Shell Scripting

Exercise 1: Shell Script for Detecting and Removing Duplicate Files

Objective:

Write a shell script that compares the content of files in a specified directory to identify duplicates and optionally removes them.

Requirements

Input:
The script should accept a directory path as an argument.
Example:

./check-duplicates.sh /path/to/directory

Output:
The script should list all files in the directory with a column indicating whether they are duplicates. For duplicates, it should specify the file they match.
Example:

    File                | Duplicate
    --------------------------------
    file1.txt           | No
    file2.txt           | Yes
    file3.txt           | Yes (file2.txt)

Optional Flag:
Add a -fix flag to remove duplicate files. Only one copy of each duplicate file should be kept.
Example:

./check-duplicates.sh /path/to/directory --fix
# Deleting duplicate: file3.txt

Implementation Details:
Compare files based on their content.

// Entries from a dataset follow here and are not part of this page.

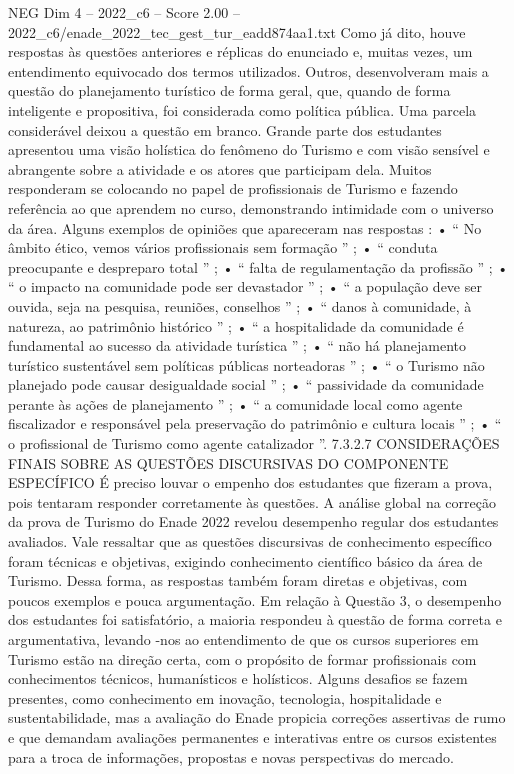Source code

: \begin{textsample}{NEG Dim 4 – 2022\_c6 – Score 2.00 – 2022\_c6/enade\_2022\_tec\_gest\_tur\_eadd874aa1.txt}
Como já dito, houve respostas às questões anteriores e réplicas do enunciado e, muitas vezes, um entendimento equivocado dos termos utilizados.
Outros, desenvolveram mais a questão do planejamento turístico de forma geral, que, quando de forma inteligente e propositiva, foi considerada como política pública.
Uma parcela considerável deixou a questão em branco.
Grande parte dos estudantes apresentou uma visão holística do fenômeno do Turismo e com visão sensível e abrangente sobre a atividade e os atores que participam dela.
Muitos responderam se colocando no papel de profissionais de Turismo e fazendo referência ao que aprendem no curso, demonstrando intimidade com o universo da área.
Alguns exemplos de opiniões que apareceram nas respostas : • “ No âmbito ético, vemos vários profissionais sem formação ” ; • “ conduta preocupante e despreparo total ” ; • “ falta de regulamentação da profissão ” ; • “ o impacto na comunidade pode ser devastador ” ; • “ a população deve ser ouvida, seja na pesquisa, reuniões, conselhos ” ; • “ danos à comunidade, à natureza, ao patrimônio histórico ” ; • “ a hospitalidade da comunidade é fundamental ao sucesso da atividade turística ” ; • “ não há planejamento turístico sustentável sem políticas públicas norteadoras ” ; • “ o Turismo não planejado pode causar desigualdade social ” ; • “ passividade da comunidade perante às ações de planejamento ” ; • “ a comunidade local como agente fiscalizador e responsável pela preservação do patrimônio e cultura locais ” ; • “ o profissional de Turismo como agente catalizador ”. 7.3.2.7 CONSIDERAÇÕES FINAIS SOBRE AS QUESTÕES DISCURSIVAS DO COMPONENTE ESPECÍFICO É preciso louvar o empenho dos estudantes que fizeram a prova, pois tentaram responder corretamente às questões.
A análise global na correção da prova de Turismo do Enade 2022 revelou desempenho regular dos estudantes avaliados.
Vale ressaltar que as questões discursivas de conhecimento específico foram técnicas e objetivas, exigindo conhecimento científico básico da área de Turismo.
Dessa forma, as respostas também foram diretas e objetivas, com poucos exemplos e pouca argumentação.
Em relação à Questão 3, o desempenho dos estudantes foi satisfatório, a maioria respondeu à questão de forma correta e argumentativa, levando -nos ao entendimento de que os cursos superiores em Turismo estão na direção certa, com o propósito de formar profissionais com conhecimentos técnicos, humanísticos e holísticos.
Alguns desafios se fazem presentes, como conhecimento em inovação, tecnologia, hospitalidade e sustentabilidade, mas a avaliação do Enade propicia correções assertivas de rumo e que demandam avaliações permanentes e interativas entre os cursos existentes para a troca de informações, propostas e novas perspectivas do mercado.

\end{textsample}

Use tools like md5sum or sha256sum to generate file hashes for comparison.
Ensure the script handles different file sizes efficiently.
Edge Cases:
Handle empty directories gracefully.
Display error messages for invalid directories or insufficient permissions.

Evaluation Criteria

Correctness:
Does the script accurately identify duplicates?
Does it correctly delete duplicates when -fix is provided?
Code Quality:
Is the script modular and easy to read?
Does it make effective use of shell utilities (e.g., find, awk, sort)?
Error Handling:
Are invalid inputs handled gracefully?
Are meaningful error messages displayed?
Efficiency:
Does the script process large directories effectively without excessive resource usage?

Hints and Tips

Use find to list files recursively in the directory.
Use md5sum or sha256sum to calculate file hashes for comparison.
Store hashes and file paths in a temporary file or an associative array for processing.
Use awk or sed for formatting the output.
Test your script with different types of files and directory structures.